Among the entries that follow, some lines contain the word "endpoint". Show all of them.
──────── DATA FOR THE TASK ────────
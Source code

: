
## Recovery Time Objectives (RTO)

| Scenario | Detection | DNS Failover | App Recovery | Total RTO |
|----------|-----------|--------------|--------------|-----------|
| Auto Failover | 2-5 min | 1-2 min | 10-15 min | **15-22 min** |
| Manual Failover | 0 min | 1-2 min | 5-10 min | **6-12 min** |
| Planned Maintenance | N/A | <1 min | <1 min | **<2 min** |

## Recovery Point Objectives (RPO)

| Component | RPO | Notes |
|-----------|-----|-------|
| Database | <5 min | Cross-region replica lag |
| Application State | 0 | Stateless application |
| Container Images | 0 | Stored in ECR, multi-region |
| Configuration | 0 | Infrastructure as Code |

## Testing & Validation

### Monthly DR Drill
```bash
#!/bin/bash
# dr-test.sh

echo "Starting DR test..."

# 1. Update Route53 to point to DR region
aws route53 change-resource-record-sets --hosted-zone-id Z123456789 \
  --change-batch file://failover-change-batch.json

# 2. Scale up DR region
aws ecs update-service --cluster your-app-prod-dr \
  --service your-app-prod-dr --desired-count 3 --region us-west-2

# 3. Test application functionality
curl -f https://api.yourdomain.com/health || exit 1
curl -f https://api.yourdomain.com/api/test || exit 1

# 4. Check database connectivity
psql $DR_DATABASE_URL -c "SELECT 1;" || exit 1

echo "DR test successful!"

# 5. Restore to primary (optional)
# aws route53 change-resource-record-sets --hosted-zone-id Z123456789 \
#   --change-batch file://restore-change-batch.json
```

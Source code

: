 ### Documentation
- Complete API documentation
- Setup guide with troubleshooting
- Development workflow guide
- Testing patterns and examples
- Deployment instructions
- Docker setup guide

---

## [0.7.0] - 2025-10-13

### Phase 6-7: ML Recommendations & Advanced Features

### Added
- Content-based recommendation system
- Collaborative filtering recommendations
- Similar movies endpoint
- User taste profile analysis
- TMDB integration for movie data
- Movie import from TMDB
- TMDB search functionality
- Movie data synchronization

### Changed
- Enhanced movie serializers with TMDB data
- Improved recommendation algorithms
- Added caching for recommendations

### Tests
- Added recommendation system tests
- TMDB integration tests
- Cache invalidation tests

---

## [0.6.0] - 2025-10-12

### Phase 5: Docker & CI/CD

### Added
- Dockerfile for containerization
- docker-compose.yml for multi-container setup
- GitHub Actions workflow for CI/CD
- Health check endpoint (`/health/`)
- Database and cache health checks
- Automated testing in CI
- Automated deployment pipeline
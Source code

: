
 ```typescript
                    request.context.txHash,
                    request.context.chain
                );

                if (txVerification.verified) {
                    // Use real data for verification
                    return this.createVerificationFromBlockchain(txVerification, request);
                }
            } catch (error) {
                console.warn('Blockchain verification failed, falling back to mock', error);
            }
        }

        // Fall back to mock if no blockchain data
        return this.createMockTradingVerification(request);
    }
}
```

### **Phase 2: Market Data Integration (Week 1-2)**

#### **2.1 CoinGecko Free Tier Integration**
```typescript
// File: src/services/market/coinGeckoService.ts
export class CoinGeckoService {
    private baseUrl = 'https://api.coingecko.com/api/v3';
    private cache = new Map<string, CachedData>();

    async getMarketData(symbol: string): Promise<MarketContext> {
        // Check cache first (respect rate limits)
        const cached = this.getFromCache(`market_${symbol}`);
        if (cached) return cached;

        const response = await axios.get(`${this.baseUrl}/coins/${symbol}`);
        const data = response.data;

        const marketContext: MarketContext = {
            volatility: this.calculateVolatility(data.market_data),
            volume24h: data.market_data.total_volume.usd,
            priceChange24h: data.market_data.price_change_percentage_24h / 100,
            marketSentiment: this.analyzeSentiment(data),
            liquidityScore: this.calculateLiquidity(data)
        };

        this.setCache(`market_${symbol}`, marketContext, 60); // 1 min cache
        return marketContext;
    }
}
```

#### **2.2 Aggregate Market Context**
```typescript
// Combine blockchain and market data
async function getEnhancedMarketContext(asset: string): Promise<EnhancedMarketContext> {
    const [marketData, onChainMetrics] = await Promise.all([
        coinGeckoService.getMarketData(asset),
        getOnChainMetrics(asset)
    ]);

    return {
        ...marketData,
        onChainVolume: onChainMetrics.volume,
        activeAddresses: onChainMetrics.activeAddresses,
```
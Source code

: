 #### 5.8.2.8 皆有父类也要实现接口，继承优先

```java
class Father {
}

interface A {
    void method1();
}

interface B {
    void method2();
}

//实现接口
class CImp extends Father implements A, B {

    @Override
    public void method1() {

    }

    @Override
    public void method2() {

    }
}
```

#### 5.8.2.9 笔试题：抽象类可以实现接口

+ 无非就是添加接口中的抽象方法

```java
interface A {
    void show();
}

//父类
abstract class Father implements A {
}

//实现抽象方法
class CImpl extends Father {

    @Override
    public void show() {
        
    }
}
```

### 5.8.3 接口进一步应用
────────
**WRITTEN SOLUTION:**
- Similar movies endpoint
- Health check endpoint (`/health/`)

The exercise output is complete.